Reputation: 15868
Is there a way to "pseudo"-randomly select an element from a list that wasn't chosen before? I know about the choice
function, which returns a random item from the list, but without taking into account previous chosen items. I could keep track of which elements were already picked, and keep randomly choose another not yet selected item, but this might include nested loops, etc.
I could also for example remove the element chose from the list at each iteration, but this does not seem a good solution, too.
My question is: is there a "aware" choice
function that selects only items that weren't chosen before? Note that I'm not asking how to implement such a function, but possible solutions are of course well-accepted too.
Upvotes: 1
Views: 1526
Reputation: 20346
As others have said, you can shuffle the list and then use the list.pop()

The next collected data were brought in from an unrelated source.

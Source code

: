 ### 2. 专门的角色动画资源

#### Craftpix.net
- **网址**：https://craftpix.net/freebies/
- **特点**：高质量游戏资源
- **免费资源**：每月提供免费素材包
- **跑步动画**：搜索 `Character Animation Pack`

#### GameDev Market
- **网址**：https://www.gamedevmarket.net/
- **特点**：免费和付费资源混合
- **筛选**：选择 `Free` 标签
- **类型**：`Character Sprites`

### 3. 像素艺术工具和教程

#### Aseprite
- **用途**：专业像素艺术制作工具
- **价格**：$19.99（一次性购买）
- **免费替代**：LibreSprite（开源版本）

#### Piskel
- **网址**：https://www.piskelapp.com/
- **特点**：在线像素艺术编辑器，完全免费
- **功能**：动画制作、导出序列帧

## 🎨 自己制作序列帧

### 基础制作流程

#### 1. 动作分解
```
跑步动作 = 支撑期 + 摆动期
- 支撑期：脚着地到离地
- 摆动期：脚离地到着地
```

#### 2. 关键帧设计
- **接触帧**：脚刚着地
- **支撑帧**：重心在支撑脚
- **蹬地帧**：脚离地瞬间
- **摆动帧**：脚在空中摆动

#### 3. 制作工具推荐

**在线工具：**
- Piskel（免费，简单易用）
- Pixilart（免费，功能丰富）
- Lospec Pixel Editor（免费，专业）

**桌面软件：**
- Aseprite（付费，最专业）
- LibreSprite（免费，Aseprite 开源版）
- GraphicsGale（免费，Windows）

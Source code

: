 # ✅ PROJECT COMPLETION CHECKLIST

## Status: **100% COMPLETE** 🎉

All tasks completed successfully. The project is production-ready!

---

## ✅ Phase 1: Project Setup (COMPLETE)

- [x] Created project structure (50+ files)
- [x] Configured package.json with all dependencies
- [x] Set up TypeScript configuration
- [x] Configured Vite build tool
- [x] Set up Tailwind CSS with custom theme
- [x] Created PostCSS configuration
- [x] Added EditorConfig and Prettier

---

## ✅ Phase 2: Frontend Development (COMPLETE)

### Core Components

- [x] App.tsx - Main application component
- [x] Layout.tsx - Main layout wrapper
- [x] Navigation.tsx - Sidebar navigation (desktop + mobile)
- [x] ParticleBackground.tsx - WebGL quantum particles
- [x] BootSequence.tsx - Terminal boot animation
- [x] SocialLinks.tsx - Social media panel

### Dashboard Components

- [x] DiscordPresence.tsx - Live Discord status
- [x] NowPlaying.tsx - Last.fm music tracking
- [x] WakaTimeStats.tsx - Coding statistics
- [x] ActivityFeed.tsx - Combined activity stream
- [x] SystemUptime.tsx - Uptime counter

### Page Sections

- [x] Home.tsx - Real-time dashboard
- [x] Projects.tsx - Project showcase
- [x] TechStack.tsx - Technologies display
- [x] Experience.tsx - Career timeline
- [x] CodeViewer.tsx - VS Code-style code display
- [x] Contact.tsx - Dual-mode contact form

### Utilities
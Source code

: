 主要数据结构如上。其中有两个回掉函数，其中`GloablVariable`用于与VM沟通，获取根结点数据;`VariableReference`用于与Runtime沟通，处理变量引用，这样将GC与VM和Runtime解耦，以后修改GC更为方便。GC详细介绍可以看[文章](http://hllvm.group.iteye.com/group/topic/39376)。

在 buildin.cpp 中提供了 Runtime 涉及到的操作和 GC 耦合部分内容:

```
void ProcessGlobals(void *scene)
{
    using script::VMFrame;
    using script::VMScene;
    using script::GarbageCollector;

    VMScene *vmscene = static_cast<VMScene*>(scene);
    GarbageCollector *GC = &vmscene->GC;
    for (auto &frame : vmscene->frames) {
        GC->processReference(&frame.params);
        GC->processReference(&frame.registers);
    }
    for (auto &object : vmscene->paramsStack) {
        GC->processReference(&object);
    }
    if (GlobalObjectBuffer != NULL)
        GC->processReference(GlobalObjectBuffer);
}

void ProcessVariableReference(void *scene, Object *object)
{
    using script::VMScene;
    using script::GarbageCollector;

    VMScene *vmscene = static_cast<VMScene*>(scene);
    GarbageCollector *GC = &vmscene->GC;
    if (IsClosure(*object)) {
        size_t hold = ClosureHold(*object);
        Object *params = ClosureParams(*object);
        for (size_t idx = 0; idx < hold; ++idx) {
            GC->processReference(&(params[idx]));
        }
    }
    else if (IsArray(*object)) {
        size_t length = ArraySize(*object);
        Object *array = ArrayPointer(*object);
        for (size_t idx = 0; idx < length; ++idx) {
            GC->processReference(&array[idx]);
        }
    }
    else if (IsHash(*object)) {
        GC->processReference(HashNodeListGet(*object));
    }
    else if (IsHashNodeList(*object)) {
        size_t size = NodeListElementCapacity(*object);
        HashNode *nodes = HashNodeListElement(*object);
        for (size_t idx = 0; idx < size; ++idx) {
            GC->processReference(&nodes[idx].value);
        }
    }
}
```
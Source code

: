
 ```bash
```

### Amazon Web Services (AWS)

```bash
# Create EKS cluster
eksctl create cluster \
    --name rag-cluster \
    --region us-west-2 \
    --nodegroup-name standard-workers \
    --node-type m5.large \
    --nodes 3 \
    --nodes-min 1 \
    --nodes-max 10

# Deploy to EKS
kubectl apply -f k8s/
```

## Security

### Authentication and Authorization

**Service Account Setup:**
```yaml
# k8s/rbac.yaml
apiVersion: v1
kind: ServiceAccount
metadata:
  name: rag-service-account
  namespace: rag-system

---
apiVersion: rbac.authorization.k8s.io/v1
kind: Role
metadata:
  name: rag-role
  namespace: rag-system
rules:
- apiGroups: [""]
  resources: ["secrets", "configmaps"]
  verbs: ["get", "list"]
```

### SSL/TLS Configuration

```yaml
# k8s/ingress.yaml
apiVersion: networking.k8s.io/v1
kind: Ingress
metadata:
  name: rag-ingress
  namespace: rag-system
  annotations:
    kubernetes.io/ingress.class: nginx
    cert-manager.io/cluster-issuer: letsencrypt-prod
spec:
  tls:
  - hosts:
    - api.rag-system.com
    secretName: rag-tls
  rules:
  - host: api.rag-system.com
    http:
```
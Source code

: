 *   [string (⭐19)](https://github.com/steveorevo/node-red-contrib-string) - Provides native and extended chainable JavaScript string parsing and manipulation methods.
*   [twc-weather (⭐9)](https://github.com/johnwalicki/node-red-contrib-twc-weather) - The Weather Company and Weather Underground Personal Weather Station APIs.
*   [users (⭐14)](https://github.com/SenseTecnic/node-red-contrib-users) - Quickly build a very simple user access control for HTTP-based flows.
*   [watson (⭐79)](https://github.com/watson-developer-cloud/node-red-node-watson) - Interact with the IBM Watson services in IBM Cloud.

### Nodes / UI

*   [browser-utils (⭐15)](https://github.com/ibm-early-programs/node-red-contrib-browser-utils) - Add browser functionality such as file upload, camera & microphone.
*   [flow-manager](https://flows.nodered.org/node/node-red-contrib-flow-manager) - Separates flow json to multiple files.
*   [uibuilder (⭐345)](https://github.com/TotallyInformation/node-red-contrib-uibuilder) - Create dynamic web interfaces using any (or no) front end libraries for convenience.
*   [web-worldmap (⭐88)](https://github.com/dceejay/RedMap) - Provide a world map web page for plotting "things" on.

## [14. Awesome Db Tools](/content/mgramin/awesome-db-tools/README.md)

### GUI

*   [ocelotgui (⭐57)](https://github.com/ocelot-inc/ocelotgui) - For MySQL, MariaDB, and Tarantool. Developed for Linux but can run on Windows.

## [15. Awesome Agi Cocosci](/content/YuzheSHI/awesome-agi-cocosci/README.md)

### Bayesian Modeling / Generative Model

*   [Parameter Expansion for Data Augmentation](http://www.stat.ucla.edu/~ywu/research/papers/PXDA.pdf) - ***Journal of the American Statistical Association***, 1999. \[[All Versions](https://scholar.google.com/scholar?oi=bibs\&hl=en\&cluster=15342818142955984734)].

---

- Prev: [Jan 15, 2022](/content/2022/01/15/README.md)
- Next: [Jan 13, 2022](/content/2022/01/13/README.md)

method. Here is an example:
>>> import random
>>> mylist = list(range(5))
>>> print(mylist)
[0, 1, 2, 3, 4]
>>> random.shuffle(mylist)
>>> print(mylist)
[4, 2, 0, 1, 3]
>>> while len(mylist) > 0:
... print(mylist.pop())
...
3
1
0
2
4
>>> print(mylist)
[]
Upvotes: 1
Reputation: 59166
Shuffle the list and pop elements from the top. That will only produce each list element once.